The exhibition includes works from the seventies such as The Reflecting Pool (1977-1979), in which Viola explores, using her own body, the possibilities that electronic image can offer, until now with works from the Martyrs series (2014) where incorporates the most advanced technology making very complex productions with actors and sophisticated camera effects.
The use of techniques such as slow motion or slow motion and loop mounting allow the viewer to see in detail the action and expression of emotions on the faces of their actors, thus revealing their inner world.
Life and death, time and water and spirituality
Viola's work is characterized by being full of symbols and references that are repeated continuously and that he uses to express universal concepts such as death, life, spirituality, the passage of time, space or loneliness run through his work and they evolve with her.

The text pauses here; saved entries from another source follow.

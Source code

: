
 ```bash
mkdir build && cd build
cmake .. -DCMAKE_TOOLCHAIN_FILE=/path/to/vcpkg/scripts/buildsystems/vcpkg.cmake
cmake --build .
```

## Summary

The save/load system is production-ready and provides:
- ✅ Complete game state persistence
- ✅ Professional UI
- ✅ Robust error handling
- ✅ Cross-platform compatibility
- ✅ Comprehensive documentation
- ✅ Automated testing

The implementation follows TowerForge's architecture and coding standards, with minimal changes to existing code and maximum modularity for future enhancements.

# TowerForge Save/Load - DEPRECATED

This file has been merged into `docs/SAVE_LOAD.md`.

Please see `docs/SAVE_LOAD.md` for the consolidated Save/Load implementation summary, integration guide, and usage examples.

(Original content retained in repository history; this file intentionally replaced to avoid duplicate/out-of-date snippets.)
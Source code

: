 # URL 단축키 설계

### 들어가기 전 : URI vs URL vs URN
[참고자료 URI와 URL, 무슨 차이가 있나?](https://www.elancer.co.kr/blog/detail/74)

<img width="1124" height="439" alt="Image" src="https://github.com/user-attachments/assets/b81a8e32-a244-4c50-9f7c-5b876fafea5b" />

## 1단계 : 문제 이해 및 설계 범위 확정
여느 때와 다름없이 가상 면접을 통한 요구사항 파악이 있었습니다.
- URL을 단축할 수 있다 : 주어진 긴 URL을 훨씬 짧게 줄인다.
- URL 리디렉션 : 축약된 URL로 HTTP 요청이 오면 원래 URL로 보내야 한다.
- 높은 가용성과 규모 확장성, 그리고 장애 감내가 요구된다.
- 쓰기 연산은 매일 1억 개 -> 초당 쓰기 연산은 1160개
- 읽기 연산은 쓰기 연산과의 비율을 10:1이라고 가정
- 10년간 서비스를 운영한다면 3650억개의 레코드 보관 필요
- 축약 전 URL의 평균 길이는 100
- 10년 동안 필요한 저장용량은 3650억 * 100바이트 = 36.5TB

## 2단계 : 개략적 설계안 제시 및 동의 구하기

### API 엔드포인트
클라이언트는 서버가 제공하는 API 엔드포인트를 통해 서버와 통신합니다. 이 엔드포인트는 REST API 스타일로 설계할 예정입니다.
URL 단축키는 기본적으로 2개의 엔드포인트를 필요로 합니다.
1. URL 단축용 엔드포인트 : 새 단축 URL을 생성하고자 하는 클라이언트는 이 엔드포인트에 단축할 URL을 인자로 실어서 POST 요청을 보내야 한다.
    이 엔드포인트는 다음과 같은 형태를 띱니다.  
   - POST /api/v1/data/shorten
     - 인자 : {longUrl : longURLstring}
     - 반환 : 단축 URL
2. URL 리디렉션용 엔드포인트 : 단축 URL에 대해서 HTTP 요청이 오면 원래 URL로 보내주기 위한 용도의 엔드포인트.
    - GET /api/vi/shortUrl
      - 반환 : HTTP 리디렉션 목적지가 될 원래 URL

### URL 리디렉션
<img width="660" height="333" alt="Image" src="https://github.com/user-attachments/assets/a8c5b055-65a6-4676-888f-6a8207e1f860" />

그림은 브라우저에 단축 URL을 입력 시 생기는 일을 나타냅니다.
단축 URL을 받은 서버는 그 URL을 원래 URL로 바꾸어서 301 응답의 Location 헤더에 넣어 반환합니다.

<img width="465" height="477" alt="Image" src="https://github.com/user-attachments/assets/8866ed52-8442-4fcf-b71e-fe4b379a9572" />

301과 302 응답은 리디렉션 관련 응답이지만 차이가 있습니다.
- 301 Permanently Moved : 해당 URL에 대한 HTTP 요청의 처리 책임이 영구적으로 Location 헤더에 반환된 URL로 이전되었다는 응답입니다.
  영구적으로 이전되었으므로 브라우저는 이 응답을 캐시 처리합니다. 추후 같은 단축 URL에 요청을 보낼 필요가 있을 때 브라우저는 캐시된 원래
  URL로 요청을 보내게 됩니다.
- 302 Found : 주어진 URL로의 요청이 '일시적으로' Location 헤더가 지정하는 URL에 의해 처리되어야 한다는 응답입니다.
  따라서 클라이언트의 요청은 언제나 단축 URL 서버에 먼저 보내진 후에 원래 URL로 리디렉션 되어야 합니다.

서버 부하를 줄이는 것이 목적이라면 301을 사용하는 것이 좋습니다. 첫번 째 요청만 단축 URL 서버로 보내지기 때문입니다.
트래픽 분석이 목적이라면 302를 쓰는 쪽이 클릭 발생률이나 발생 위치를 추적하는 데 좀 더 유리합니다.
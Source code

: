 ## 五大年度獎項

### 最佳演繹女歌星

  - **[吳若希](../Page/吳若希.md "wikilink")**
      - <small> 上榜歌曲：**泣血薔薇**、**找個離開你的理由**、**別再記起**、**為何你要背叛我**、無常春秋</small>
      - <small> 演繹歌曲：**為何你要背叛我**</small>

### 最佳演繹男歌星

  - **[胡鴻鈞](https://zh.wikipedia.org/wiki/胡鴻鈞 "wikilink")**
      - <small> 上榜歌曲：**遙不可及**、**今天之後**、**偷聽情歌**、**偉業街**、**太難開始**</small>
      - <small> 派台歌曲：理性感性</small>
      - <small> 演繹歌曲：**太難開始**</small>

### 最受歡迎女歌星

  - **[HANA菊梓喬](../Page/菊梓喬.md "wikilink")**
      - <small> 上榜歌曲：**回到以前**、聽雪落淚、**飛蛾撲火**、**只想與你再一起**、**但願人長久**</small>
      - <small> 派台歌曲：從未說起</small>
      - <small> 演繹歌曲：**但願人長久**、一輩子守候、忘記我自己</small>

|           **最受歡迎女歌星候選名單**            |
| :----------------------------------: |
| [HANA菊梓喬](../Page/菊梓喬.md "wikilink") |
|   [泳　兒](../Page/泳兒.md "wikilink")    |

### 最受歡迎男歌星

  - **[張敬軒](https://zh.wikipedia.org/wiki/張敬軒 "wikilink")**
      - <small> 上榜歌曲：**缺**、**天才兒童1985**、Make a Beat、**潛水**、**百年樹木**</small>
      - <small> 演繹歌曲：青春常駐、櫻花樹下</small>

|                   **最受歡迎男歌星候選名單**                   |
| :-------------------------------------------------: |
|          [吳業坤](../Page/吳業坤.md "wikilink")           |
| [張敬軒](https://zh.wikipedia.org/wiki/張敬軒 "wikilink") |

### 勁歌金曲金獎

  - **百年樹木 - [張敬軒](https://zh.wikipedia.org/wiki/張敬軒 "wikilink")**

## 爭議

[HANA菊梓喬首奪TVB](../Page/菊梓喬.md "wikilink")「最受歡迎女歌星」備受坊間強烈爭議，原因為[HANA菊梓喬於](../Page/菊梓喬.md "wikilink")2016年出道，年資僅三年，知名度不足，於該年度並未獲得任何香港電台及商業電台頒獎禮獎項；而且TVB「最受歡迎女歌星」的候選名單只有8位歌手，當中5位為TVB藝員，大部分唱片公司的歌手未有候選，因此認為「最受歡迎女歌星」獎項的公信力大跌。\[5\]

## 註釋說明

In his first works, Viola records his interest in the notion of time, an example of which are The Reflecting Pool, where he experiments with the disintegration of the figure throwing himself into a pool in a forest and where “time extends and is suspended for a series of actions that are seen only in the reflection of water ”or Incrementation (1996), a self-portrait that tells each of his breaths, where the artist faces his own mortality. That fascination with time is also appreciated in the Heaven and Earth sculpture (1992), where it confronts, through a face of an old woman and a newborn, the stages of life and death.
Water is another recurring element in his work as a representation of purity, serenity, calm, redemption or peace. In Ablutions (2015), Viola shows a slowed foreground a man and a woman washing their hands in a purifying act and in Self Portrait, Submerged (2013) the artist lying in a river with his eyes closed, where the water is shown as essential element of life, of change, of the passage of time in its continuous flow, expressing in turn the becoming, the birth or the reflection.
The inspiration in the art of the past, and especially of the Renaissance and the Low Middle Ages, as well as the influences of spiritual traditions such as Zen Buddhism, Islamic Sufism or Christian mysticism are also collected in Viola's video installations. From the allusion to the ecclesiastical altarpieces in Catherine's room (2001), where it represents five intimate moments of a woman doing daily activities during a day to the four works of the series “Martyrs”, derived from the commission made for the cathedral of Saint Paul de London in 2014, in which it shows through four screens the struggle with the elements earth, air, fire and water before the final acceptance of death. The four martyrdoms that symbolize concepts such as action, strength, perseverance, resistance and sacrifice.